Ask almost anybody near Lake Stevens and they’ll say the particular stretch of U.S. 2 in Snohomish County is a nightmare bottleneck.

“Every single car has one person and that’s the driver,” said Steve Hensley.

To improve capacity, the Legislature asked WSDOT to figure out how to pay for improvements.

State Rep. Mark Harmsworth, R-Mill Creek, was one of several stakeholders to get a sneak peak of the study – and shared an image on social media detailing potential toll rates to help pay for the improvements.

“To focus so heavily on tolling, especially with the mess that was made on 405, I think this is the wrong approach,” he said.

One toll schedule shows drivers could pay more than $6. But WSDOT insists the study isn’t complete. So far the study is only in draft form and tolling is only one of several funding mechanisms being considered.

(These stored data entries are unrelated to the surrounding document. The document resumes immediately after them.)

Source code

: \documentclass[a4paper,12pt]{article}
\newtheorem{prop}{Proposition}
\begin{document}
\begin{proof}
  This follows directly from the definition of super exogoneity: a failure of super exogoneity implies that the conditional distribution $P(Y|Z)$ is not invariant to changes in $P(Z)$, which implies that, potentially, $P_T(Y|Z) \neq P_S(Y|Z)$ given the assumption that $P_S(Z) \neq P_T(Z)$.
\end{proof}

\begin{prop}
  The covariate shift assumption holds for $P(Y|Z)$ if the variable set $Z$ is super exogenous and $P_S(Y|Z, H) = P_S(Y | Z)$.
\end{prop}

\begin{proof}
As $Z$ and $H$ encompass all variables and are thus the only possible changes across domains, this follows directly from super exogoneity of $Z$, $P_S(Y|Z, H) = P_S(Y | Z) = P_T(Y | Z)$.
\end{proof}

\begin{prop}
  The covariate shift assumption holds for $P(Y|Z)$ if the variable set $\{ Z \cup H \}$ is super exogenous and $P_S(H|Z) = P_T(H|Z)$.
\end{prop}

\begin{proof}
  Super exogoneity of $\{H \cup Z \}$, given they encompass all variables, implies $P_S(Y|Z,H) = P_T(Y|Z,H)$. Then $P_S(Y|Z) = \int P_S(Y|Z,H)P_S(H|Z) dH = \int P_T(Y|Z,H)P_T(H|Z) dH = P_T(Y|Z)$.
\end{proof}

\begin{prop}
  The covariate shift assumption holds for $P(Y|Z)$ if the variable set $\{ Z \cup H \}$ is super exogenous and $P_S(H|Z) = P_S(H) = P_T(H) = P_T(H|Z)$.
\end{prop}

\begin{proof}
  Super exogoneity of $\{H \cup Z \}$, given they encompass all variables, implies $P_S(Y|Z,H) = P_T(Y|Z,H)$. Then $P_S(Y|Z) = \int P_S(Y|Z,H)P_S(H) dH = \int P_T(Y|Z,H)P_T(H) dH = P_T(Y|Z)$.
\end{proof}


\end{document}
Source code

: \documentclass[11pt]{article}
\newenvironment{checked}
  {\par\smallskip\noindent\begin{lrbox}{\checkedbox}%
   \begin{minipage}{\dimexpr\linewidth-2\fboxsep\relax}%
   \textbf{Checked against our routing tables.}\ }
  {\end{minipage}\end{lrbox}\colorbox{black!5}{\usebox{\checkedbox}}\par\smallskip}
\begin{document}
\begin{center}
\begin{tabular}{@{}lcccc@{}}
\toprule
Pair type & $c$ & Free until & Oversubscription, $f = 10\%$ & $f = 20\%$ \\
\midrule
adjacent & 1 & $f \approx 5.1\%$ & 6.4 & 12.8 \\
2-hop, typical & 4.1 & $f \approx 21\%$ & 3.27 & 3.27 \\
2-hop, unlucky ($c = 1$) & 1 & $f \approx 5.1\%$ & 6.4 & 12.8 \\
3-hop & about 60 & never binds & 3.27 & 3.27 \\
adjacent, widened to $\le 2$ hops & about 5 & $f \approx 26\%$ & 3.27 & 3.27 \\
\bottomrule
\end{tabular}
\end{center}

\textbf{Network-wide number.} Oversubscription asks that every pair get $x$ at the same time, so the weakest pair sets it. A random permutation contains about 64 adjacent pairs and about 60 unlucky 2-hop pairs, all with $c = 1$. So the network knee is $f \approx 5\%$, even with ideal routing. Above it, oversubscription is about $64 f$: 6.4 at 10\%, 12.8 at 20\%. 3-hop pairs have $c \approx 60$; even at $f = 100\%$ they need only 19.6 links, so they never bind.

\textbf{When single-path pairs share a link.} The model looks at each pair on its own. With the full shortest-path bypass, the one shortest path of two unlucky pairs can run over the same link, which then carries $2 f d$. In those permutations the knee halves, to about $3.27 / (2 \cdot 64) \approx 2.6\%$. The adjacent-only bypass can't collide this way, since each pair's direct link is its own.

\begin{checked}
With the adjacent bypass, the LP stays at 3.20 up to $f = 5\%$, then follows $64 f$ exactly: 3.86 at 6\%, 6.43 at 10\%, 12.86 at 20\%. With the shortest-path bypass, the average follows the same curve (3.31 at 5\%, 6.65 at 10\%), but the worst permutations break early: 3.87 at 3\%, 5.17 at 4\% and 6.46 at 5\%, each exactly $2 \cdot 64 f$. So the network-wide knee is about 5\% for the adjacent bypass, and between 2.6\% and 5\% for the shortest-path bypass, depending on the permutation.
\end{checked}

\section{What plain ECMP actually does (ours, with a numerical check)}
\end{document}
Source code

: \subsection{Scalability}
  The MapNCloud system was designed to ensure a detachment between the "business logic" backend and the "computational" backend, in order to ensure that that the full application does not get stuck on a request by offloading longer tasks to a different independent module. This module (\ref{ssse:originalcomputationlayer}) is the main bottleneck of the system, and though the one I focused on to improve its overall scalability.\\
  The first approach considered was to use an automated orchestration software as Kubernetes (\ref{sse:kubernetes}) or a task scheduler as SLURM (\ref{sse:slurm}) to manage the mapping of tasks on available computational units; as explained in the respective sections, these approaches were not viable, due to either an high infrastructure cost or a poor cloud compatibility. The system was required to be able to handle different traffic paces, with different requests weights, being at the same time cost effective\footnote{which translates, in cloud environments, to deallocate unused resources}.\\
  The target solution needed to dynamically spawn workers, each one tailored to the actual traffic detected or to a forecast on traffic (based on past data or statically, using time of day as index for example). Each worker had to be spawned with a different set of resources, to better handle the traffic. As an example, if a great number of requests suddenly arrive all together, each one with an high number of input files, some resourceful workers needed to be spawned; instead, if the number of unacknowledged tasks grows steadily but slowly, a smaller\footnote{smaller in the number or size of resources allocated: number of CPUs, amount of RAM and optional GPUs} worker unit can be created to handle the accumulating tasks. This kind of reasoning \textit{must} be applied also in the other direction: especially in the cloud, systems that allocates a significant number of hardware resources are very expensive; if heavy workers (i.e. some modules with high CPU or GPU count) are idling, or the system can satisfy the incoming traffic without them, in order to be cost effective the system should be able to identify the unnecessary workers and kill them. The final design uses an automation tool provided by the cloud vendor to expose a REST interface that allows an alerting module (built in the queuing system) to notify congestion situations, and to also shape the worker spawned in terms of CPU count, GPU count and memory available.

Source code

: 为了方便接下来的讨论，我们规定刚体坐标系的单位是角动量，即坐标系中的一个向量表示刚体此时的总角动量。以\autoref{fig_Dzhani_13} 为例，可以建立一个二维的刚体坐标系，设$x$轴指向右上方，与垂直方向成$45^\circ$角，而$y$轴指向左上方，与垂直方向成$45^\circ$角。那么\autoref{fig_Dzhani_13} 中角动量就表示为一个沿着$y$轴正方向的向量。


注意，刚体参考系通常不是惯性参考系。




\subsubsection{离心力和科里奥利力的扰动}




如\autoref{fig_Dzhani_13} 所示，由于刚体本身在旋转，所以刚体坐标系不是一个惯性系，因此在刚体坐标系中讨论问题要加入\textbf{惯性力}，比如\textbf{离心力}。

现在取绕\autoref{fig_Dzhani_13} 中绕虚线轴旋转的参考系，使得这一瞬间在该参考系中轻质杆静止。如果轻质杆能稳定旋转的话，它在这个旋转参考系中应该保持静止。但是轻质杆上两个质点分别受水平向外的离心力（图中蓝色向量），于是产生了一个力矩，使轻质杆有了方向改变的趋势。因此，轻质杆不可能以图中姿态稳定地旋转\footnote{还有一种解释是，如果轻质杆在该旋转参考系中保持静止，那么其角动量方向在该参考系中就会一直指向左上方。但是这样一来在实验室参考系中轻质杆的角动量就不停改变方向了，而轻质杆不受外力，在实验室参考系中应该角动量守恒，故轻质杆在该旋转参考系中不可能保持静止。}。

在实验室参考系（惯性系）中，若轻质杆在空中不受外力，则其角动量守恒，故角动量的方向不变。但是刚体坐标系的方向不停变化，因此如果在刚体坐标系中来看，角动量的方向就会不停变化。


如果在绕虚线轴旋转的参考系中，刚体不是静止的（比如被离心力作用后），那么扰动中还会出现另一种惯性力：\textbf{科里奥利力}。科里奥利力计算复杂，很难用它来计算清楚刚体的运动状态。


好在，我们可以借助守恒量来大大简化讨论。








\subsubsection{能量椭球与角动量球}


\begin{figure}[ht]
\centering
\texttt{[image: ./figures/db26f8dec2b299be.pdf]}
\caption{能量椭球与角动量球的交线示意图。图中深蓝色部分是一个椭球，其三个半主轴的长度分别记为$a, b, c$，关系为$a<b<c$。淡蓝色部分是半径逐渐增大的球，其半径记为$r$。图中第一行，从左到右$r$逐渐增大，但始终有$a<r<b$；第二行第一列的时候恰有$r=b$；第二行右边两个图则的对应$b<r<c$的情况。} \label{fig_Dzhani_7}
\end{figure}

“That whole, huge area out there has grown like bananas,” said Travis Phelps with WSDOT.

“We have to find some way to replace that, keep traffic moving and also have enough cash when we do it to make sure whatever we build meets the needs out there and actually makes sense and plugs into the systems we have out there,” he said.

It wouldn’t be the first time tolls are used to help WSDOT pay for infrastructure. There are already tolls on I-405, SR 520, SR 16 – and when complete, the new SR 99 tunnel underneath Seattle will also have a toll.

“It doesn’t surprise me at all,” said Q13 News This Morning’s Adam Gehrke.

He thinks tolling may become a new steady revenue stream for transportation projects across the state.

“There already is talk of tolling our cars right now, so even if you’re doing surface driving street driving in through downtown or wherever, tolling drivers by the mile that they drive to use these cars,” said Gehrke.

WSDOT has until January 8 to complete the study and present recommendations to lawmakers in Olympia. But Harmsworth says tolling wouldn’t be fair for those who rely on the trestle every day.

“I want to catch this before it gets out of control and make sure folks in the area are aware of some of the decisions that are being put forward right now,” he said.

Some drivers worry another toll would be too much to shoulder, considering how the cost of living across our region continues to grow more expensive.

“I think that if there’s a $6.50 toll during peak hours, it’s going to encourage people to pay $2,000 for studio apartments down in Seattle,” said driver Scott Smith from Lake Stevens.

“I wouldn’t even take it at all at that point,” said commuter Person. “Might even move, honestly.”